### INSTRUCTIONS TO FOLLOW
Check every line of the material below, and show those that contain "mismo".
-.-.-
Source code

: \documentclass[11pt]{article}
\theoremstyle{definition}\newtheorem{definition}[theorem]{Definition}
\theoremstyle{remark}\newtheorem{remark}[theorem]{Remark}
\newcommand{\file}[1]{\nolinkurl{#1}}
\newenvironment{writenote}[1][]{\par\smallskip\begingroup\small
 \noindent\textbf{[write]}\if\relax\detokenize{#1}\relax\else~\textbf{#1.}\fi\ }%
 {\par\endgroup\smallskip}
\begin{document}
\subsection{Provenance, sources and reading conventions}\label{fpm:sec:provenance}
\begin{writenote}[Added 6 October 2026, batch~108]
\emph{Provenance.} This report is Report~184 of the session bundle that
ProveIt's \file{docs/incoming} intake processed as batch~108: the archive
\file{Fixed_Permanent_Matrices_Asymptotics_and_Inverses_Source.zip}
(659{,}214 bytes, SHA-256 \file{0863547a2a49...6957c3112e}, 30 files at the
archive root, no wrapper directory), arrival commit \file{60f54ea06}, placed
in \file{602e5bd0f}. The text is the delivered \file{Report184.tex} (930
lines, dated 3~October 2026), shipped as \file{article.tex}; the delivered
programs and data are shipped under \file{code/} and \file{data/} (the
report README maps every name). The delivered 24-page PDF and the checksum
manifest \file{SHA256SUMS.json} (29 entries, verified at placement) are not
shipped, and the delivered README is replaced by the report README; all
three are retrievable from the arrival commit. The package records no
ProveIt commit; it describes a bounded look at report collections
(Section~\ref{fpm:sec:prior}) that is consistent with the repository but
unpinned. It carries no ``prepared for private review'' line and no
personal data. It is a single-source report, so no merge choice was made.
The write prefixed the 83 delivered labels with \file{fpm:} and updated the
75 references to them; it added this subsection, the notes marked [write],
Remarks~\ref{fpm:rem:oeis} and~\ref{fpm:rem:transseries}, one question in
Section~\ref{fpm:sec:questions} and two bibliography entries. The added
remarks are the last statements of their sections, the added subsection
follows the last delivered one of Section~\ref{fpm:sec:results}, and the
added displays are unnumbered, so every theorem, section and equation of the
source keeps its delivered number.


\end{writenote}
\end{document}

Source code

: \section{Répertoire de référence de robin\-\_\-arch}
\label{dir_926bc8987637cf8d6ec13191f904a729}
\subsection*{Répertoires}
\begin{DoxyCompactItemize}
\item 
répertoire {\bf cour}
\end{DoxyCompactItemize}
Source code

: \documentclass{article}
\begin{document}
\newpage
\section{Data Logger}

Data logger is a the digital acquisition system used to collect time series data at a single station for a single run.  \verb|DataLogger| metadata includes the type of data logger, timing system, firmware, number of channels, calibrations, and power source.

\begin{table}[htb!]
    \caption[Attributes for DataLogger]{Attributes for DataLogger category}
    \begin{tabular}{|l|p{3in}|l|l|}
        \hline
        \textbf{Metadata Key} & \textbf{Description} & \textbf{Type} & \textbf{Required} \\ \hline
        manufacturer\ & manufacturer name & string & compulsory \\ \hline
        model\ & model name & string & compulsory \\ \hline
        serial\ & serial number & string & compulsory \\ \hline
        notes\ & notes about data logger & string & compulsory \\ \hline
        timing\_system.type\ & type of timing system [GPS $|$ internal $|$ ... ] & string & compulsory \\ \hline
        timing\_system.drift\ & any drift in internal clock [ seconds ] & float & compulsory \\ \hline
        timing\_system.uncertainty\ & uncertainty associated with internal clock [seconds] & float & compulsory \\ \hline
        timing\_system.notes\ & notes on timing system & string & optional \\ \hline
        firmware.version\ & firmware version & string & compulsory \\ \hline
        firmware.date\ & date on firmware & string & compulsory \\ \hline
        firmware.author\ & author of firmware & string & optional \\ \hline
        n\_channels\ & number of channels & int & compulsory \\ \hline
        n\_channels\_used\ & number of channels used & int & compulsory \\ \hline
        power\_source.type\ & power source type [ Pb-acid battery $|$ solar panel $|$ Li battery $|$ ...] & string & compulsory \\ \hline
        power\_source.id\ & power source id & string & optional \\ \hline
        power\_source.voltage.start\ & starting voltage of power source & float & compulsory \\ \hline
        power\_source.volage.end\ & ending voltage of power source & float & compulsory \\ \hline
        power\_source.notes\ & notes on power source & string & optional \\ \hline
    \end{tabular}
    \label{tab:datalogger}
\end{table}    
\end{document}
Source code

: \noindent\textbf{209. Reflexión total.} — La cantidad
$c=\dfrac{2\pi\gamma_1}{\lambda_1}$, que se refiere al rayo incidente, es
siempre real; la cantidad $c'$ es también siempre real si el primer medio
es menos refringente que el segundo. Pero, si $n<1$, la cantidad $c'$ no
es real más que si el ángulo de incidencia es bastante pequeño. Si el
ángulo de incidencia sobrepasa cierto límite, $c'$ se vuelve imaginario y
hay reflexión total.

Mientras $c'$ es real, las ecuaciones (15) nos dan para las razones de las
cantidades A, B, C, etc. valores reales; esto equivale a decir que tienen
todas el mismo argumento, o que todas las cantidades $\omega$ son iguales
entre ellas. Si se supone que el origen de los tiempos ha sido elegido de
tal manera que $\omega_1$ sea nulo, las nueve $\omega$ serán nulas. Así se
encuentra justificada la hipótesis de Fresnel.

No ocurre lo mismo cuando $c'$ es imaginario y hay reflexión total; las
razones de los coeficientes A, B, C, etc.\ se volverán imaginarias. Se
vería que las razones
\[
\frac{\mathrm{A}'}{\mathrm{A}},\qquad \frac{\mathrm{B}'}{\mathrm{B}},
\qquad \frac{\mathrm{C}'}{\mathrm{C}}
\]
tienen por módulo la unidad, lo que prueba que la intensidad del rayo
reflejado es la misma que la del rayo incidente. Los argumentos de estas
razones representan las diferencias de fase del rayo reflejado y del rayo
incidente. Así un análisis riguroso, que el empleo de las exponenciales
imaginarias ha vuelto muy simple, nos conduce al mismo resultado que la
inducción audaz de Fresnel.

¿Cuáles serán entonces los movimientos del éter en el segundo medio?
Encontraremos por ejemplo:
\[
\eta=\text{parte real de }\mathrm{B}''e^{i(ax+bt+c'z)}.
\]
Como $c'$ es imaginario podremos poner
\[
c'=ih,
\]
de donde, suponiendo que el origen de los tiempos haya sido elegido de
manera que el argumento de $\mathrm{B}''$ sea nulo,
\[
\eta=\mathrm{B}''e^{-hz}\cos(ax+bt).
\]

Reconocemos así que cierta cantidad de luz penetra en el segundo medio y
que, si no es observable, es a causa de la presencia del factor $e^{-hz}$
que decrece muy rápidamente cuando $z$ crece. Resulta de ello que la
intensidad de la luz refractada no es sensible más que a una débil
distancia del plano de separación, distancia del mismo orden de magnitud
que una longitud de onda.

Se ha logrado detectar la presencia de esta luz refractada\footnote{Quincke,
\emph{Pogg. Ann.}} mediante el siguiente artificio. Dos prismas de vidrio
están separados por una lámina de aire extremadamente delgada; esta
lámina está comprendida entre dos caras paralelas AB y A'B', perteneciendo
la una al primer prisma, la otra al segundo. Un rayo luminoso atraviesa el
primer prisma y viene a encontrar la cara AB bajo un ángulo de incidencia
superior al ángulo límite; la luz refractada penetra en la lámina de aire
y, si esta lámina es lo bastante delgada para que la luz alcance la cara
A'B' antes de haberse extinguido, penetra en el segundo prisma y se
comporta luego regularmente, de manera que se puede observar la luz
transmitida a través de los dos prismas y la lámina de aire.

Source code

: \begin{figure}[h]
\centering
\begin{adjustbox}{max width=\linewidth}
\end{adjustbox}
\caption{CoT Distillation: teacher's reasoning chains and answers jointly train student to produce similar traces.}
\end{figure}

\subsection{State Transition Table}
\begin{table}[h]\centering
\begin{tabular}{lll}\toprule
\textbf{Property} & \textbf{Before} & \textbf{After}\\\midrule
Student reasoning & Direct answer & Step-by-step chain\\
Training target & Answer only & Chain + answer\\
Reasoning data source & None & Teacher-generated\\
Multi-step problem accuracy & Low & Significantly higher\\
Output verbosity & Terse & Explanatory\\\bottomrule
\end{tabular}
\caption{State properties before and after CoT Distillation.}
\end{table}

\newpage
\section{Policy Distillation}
-.-.-
### RESULT FOR THIS TASK
todas el mismo argumento, o que todas las cantidades $\omega$ son iguales
No ocurre lo mismo cuando $c'$ es imaginario y hay reflexión total; las
imaginarias ha vuelto muy simple, nos conduce al mismo resultado que la
distancia del plano de separación, distancia del mismo orden de magnitud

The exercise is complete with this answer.